[Source records]

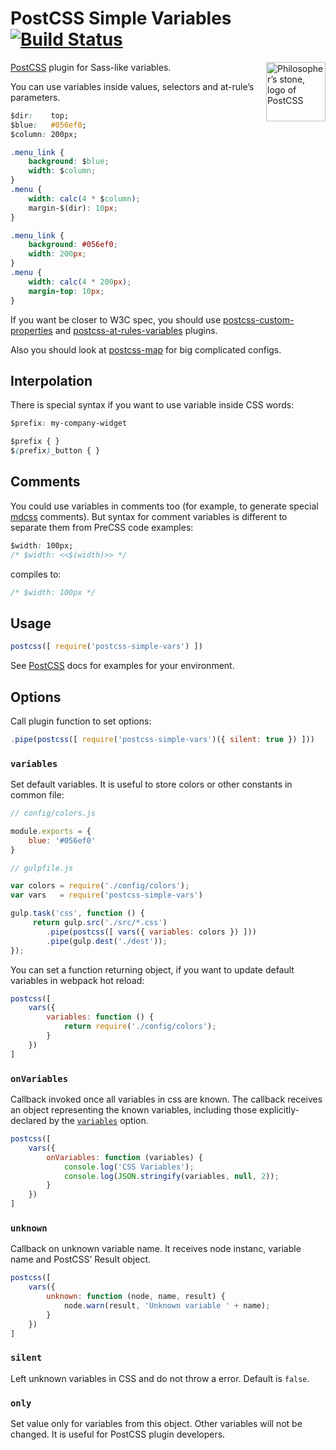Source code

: # PostCSS Simple Variables [![Build Status][ci-img]][ci]

<img align="right" width="95" height="95"
     title="Philosopher’s stone, logo of PostCSS"
     src="http://postcss.github.io/postcss/logo.svg">

[PostCSS] plugin for Sass-like variables.

You can use variables inside values, selectors and at-rule’s parameters.

```css
$dir:    top;
$blue:   #056ef0;
$column: 200px;

.menu_link {
    background: $blue;
    width: $column;
}
.menu {
    width: calc(4 * $column);
    margin-$(dir): 10px;
}
```

```css
.menu_link {
    background: #056ef0;
    width: 200px;
}
.menu {
    width: calc(4 * 200px);
    margin-top: 10px;
}
```

If you want be closer to W3C spec,
you should use [postcss-custom-properties] and [postcss-at-rules-variables] plugins.

Also you should look at [postcss-map] for big complicated configs.

[postcss-at-rules-variables]: https://github.com/GitScrum/postcss-at-rules-variables
[postcss-custom-properties]:  https://github.com/postcss/postcss-custom-properties
[postcss-map]:                https://github.com/pascalduez/postcss-map
[PostCSS]:                    https://github.com/postcss/postcss
[ci-img]:                     https://travis-ci.org/postcss/postcss-simple-vars.svg
[ci]:                         https://travis-ci.org/postcss/postcss-simple-vars

## Interpolation

There is special syntax if you want to use variable inside CSS words:

```css
$prefix: my-company-widget

$prefix { }
$(prefix)_button { }
```

## Comments

You could use variables in comments too (for example, to generate special
[mdcss] comments). But syntax for comment variables is different to separate
them from PreCSS code examples:

```css
$width: 100px;
/* $width: <<$(width)>> */
```

compiles to:

```css
/* $width: 100px */
```

[mdcss]: https://github.com/jonathantneal/mdcss

## Usage

```js
postcss([ require('postcss-simple-vars') ])
```

See [PostCSS] docs for examples for your environment.

## Options

Call plugin function to set options:

```js
.pipe(postcss([ require('postcss-simple-vars')({ silent: true }) ]))
```

### `variables`

Set default variables. It is useful to store colors or other constants
in common file:

```js
// config/colors.js

module.exports = {
    blue: '#056ef0'
}

// gulpfile.js

var colors = require('./config/colors');
var vars   = require('postcss-simple-vars')

gulp.task('css', function () {
     return gulp.src('./src/*.css')
        .pipe(postcss([ vars({ variables: colors }) ]))
        .pipe(gulp.dest('./dest'));
});
```

You can set a function returning object, if you want to update default
variables in webpack hot reload:

```js
postcss([
    vars({
        variables: function () {
            return require('./config/colors');
        }
    })
]
```

### `onVariables`

Callback invoked once all variables in css are known. The callback receives
an object representing the known variables, including those explicitly-declared
by the [`variables`](#variables) option.

```js
postcss([
    vars({
        onVariables: function (variables) {
            console.log('CSS Variables');
            console.log(JSON.stringify(variables, null, 2));
        }
    })
]
```

### `unknown`

Callback on unknown variable name. It receives node instanc, variable name
and PostCSS’ Result object.

```js
postcss([
    vars({
        unknown: function (node, name, result) {
            node.warn(result, 'Unknown variable ' + name);
        }
    })
]
```

### `silent`

Left unknown variables in CSS and do not throw a error. Default is `false`.

### `only`

Set value only for variables from this object.
Other variables will not be changed. It is useful for PostCSS plugin developers.
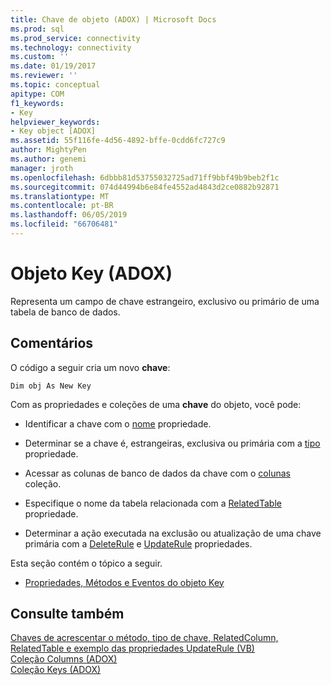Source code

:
 ```yaml
---
title: Chave de objeto (ADOX) | Microsoft Docs
ms.prod: sql
ms.prod_service: connectivity
ms.technology: connectivity
ms.custom: ''
ms.date: 01/19/2017
ms.reviewer: ''
ms.topic: conceptual
apitype: COM
f1_keywords:
- Key
helpviewer_keywords:
- Key object [ADOX]
ms.assetid: 55f116fe-4d56-4892-bffe-0cdd6fc727c9
author: MightyPen
ms.author: genemi
manager: jroth
ms.openlocfilehash: 6dbbb81d53755032725ad71ff9bbf49b9beb2f1c
ms.sourcegitcommit: 074d44994b6e84fe4552ad4843d2ce0882b92871
ms.translationtype: MT
ms.contentlocale: pt-BR
ms.lasthandoff: 06/05/2019
ms.locfileid: "66706481"
---
```

# <a name="key-object-adox"></a>Objeto Key (ADOX)
Representa um campo de chave estrangeiro, exclusivo ou primário de uma tabela de banco de dados.  
  
## <a name="remarks"></a>Comentários  
 O código a seguir cria um novo **chave**:  
  
```  
Dim obj As New Key  
```  
  
 Com as propriedades e coleções de uma **chave** do objeto, você pode:  
  
-   Identificar a chave com o [nome](../../../ado/reference/adox-api/name-property-adox.md) propriedade.  
  
-   Determinar se a chave é, estrangeiras, exclusiva ou primária com a [tipo](../../../ado/reference/adox-api/type-property-key-adox.md) propriedade.  
  
-   Acessar as colunas de banco de dados da chave com o [colunas](../../../ado/reference/adox-api/columns-collection-adox.md) coleção.  
  
-   Especifique o nome da tabela relacionada com a [RelatedTable](../../../ado/reference/adox-api/relatedtable-property-adox.md) propriedade.  
  
-   Determinar a ação executada na exclusão ou atualização de uma chave primária com a [DeleteRule](../../../ado/reference/adox-api/deleterule-property-adox.md) e [UpdateRule](../../../ado/reference/adox-api/updaterule-property-adox.md) propriedades.  
  
 Esta seção contém o tópico a seguir.  
  
-   [Propriedades, Métodos e Eventos do objeto Key](../../../ado/reference/adox-api/key-object-properties-methods-and-events.md)  
  
## <a name="see-also"></a>Consulte também  
 [Chaves de acrescentar o método, tipo de chave, RelatedColumn, RelatedTable e exemplo das propriedades UpdateRule (VB)](../../../ado/reference/adox-api/keys-append-method-key-type-relatedcolumn-relatedtable-example-vb.md)   
 [Coleção Columns (ADOX)](../../../ado/reference/adox-api/columns-collection-adox.md)   
 [Coleção Keys (ADOX)](../../../ado/reference/adox-api/keys-collection-adox.md)
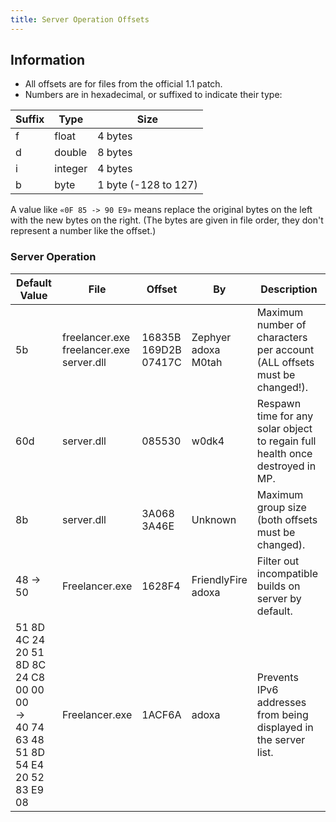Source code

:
 ```yaml
---
title: Server Operation Offsets
---
```


## Information

- All offsets are for files from the official 1.1 patch.
- Numbers are in hexadecimal, or suffixed to indicate their type:

| Suffix | Type    | Size                 |
| ------ | ------- | -------------------- |
| f      | float   | 4 bytes              |
| d      | double  | 8 bytes              |
| i      | integer | 4 bytes              |
| b      | byte    | 1 byte (-128 to 127) |

A value like `«0F 85 -> 90 E9»` means replace the original bytes on the left with the new bytes on the right. (The bytes are given in file order, they don't represent a number like the offset.)

### Server Operation

| Default Value                                                                            | File                                             | Offset                       | By                          | Description                                                                   |
| ---------------------------------------------------------------------------------------- | ------------------------------------------------ | ---------------------------- | --------------------------- | ----------------------------------------------------------------------------- |
| 5b                                                                                       | freelancer.exe<br/>freelancer.exe<br/>server.dll | 16835B<br/>169D2B<br/>07417C | Zephyer<br/>adoxa<br/>M0tah | Maximum number of characters per account (ALL offsets must be changed!).      |
| 60d                                                                                      | server.dll                                       | 085530                       | w0dk4                       | Respawn time for any solar object to regain full health once destroyed in MP. |
| 8b                                                                                       | server.dll                                       | 3A068<br/>3A46E              | Unknown                     | Maximum group size (both offsets must be changed).                            |
| 48 -> 50                                                                                 | Freelancer.exe                                   | 1628F4                       | FriendlyFire<br/>adoxa      | Filter out incompatible builds on server by default.                          |
| 51 8D 4C 24 20 51 8D 8C 24 C8 00 00 00<br/>-><br/>40 74 63 48 51 8D 54 E4 20 52 83 E9 08 | Freelancer.exe                                   | 1ACF6A                       | adoxa                       | Prevents IPv6 addresses from being displayed in the server list.              |
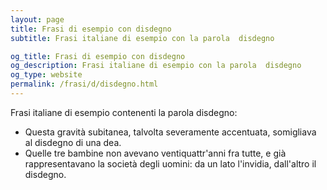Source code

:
 ```yaml
---
layout: page
title: Frasi di esempio con disdegno 
subtitle: Frasi italiane di esempio con la parola  disdegno

og_title: Frasi di esempio con disdegno 
og_description: Frasi italiane di esempio con la parola  disdegno
og_type: website
permalink: /frasi/d/disdegno.html
---
```


Frasi italiane di esempio contenenti la parola disdegno:


- Questa gravità subitanea, talvolta severamente accentuata, somigliava al disdegno di una dea.
- Quelle tre bambine non avevano ventiquattr'anni fra tutte, e già rappresentavano la società degli uomini: da un lato l'invidia, dall'altro il disdegno.
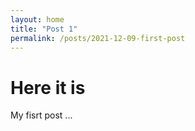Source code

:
 ```yaml
---
layout: home
title: "Post 1"
permalink: /posts/2021-12-09-first-post
---
```


# Here it is
My fisrt post ...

■ EXERCISE GOAL:
In the records above, find the line containing "you should use" and output every line from the first through that one, exactly, omitting pictures.

■ OUTPUT FOR THIS EXERCISE:
Source code

: # PostCSS Simple Variables [![Build Status][ci-img]][ci]

<img align="right" width="95" height="95"
     title="Philosopher’s stone, logo of PostCSS"
     src="http://postcss.github.io/postcss/logo.svg">

[PostCSS] plugin for Sass-like variables.

You can use variables inside values, selectors and at-rule’s parameters.

```css
$dir:    top;
$blue:   #056ef0;
$column: 200px;

.menu_link {
    background: $blue;
    width: $column;
}
.menu {
    width: calc(4 * $column);
    margin-$(dir): 10px;
}
```

```css
.menu_link {
    background: #056ef0;
    width: 200px;
}
.menu {
    width: calc(4 * 200px);
    margin-top: 10px;
}
```

If you want be closer to W3C spec,
you should use [postcss-custom-properties] and [postcss-at-rules-variables] plugins.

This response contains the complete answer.